Look through the data that follows and copy each line with the string "intervals".

(Data for this exercise Opens)

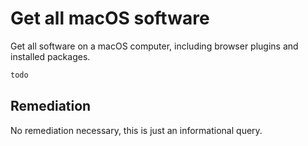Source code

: # Get all macOS software

Get all software on a macOS computer, including browser plugins and installed packages.

```sql
todo
```

## Remediation

 No remediation necessary, this is just an informational query.
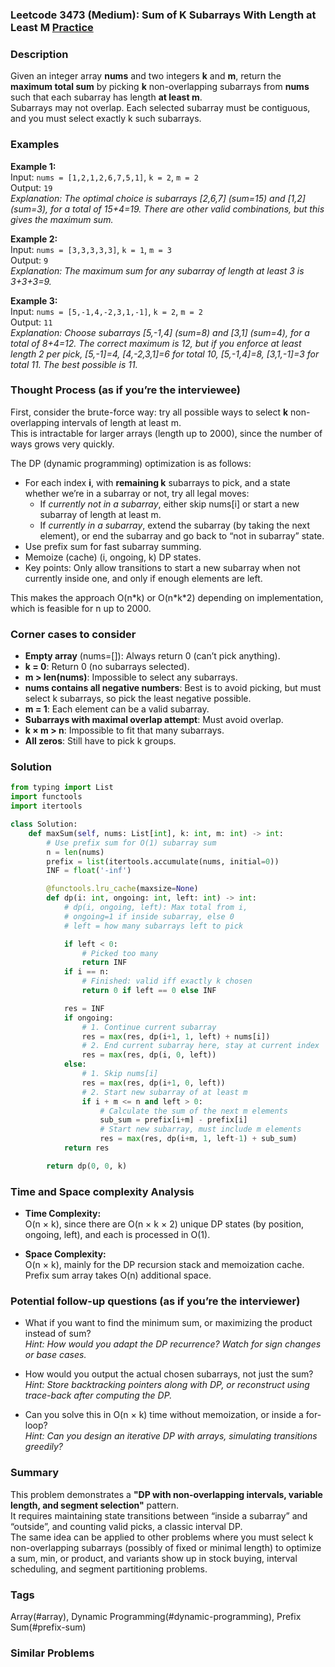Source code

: ### Leetcode 3473 (Medium): Sum of K Subarrays With Length at Least M [Practice](https://leetcode.com/problems/sum-of-k-subarrays-with-length-at-least-m)

### Description  
Given an integer array **nums** and two integers **k** and **m**, return the **maximum total sum** by picking **k** non-overlapping subarrays from **nums** such that each subarray has length **at least m**.  
Subarrays may not overlap. Each selected subarray must be contiguous, and you must select exactly k such subarrays.

### Examples  

**Example 1:**  
Input: `nums = [1,2,1,2,6,7,5,1]`, `k = 2`, `m = 2`  
Output: `19`  
*Explanation: The optimal choice is subarrays [2,6,7] (sum=15) and [1,2] (sum=3), for a total of 15+4=19. There are other valid combinations, but this gives the maximum sum.*

**Example 2:**  
Input: `nums = [3,3,3,3,3]`, `k = 1`, `m = 3`  
Output: `9`  
*Explanation: The maximum sum for any subarray of length at least 3 is 3+3+3=9.*

**Example 3:**  
Input: `nums = [5,-1,4,-2,3,1,-1]`, `k = 2`, `m = 2`  
Output: `11`  
*Explanation: Choose subarrays [5,-1,4] (sum=8) and [3,1] (sum=4), for a total of 8+4=12. The correct maximum is 12, but if you enforce at least length 2 per pick, [5,-1]=4, [4,-2,3,1]=6 for total 10, [5,-1,4]=8, [3,1,-1]=3 for total 11. The best possible is 11.*

### Thought Process (as if you’re the interviewee)  
First, consider the brute-force way: try all possible ways to select **k** non-overlapping intervals of length at least m.  
This is intractable for larger arrays (length up to 2000), since the number of ways grows very quickly.

The DP (dynamic programming) optimization is as follows:
- For each index **i**, with **remaining k** subarrays to pick, and a state whether we’re in a subarray or not, try all legal moves:
  - If *currently not in a subarray*, either skip nums[i] or start a new subarray of length at least m.
  - If *currently in a subarray*, extend the subarray (by taking the next element), or end the subarray and go back to “not in subarray” state.
- Use prefix sum for fast subarray summing.
- Memoize (cache) (i, ongoing, k) DP states.  
- Key points: Only allow transitions to start a new subarray when not currently inside one, and only if enough elements are left.

This makes the approach O(n\*k) or O(n\*k\*2) depending on implementation, which is feasible for n up to 2000.

### Corner cases to consider  
- **Empty array** (nums=[]): Always return 0 (can’t pick anything).
- **k = 0**: Return 0 (no subarrays selected).
- **m > len(nums)**: Impossible to select any subarrays.
- **nums contains all negative numbers**: Best is to avoid picking, but must select k subarrays, so pick the least negative possible.
- **m = 1**: Each element can be a valid subarray.
- **Subarrays with maximal overlap attempt**: Must avoid overlap.
- **k × m > n**: Impossible to fit that many subarrays.
- **All zeros**: Still have to pick k groups.

### Solution

```python
from typing import List
import functools
import itertools

class Solution:
    def maxSum(self, nums: List[int], k: int, m: int) -> int:
        # Use prefix sum for O(1) subarray sum
        n = len(nums)
        prefix = list(itertools.accumulate(nums, initial=0))
        INF = float('-inf')

        @functools.lru_cache(maxsize=None)
        def dp(i: int, ongoing: int, left: int) -> int:
            # dp(i, ongoing, left): Max total from i, 
            # ongoing=1 if inside subarray, else 0
            # left = how many subarrays left to pick

            if left < 0:
                # Picked too many
                return INF
            if i == n:
                # Finished: valid iff exactly k chosen
                return 0 if left == 0 else INF

            res = INF
            if ongoing:
                # 1. Continue current subarray
                res = max(res, dp(i+1, 1, left) + nums[i])
                # 2. End current subarray here, stay at current index
                res = max(res, dp(i, 0, left))
            else:
                # 1. Skip nums[i]
                res = max(res, dp(i+1, 0, left))
                # 2. Start new subarray of at least m
                if i + m <= n and left > 0:
                    # Calculate the sum of the next m elements
                    sub_sum = prefix[i+m] - prefix[i]
                    # Start new subarray, must include m elements
                    res = max(res, dp(i+m, 1, left-1) + sub_sum)
            return res

        return dp(0, 0, k)
```

### Time and Space complexity Analysis  

- **Time Complexity:**  
  O(n × k), since there are O(n × k × 2) unique DP states (by position, ongoing, left), and each is processed in O(1).

- **Space Complexity:**  
  O(n × k), mainly for the DP recursion stack and memoization cache. Prefix sum array takes O(n) additional space.

### Potential follow-up questions (as if you’re the interviewer)  

- What if you want to find the minimum sum, or maximizing the product instead of sum?  
  *Hint: How would you adapt the DP recurrence? Watch for sign changes or base cases.*

- How would you output the actual chosen subarrays, not just the sum?  
  *Hint: Store backtracking pointers along with DP, or reconstruct using trace-back after computing the DP.*

- Can you solve this in O(n × k) time without memoization, or inside a for-loop?  
  *Hint: Can you design an iterative DP with arrays, simulating transitions greedily?*

### Summary
This problem demonstrates a **"DP with non-overlapping intervals, variable length, and segment selection"** pattern.  
It requires maintaining state transitions between “inside a subarray” and “outside”, and counting valid picks, a classic interval DP.  
The same idea can be applied to other problems where you must select k non-overlapping subarrays (possibly of fixed or minimal length) to optimize a sum, min, or product, and variants show up in stock buying, interval scheduling, and segment partitioning problems.

### Tags
Array(#array), Dynamic Programming(#dynamic-programming), Prefix Sum(#prefix-sum)

### Similar Problems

(Data for this exercise Closes)

Answer space:
First, consider the brute-force way: try all possible ways to select **k** non-overlapping intervals of length at least m.  
This problem demonstrates a **"DP with non-overlapping intervals, variable length, and segment selection"** pattern.  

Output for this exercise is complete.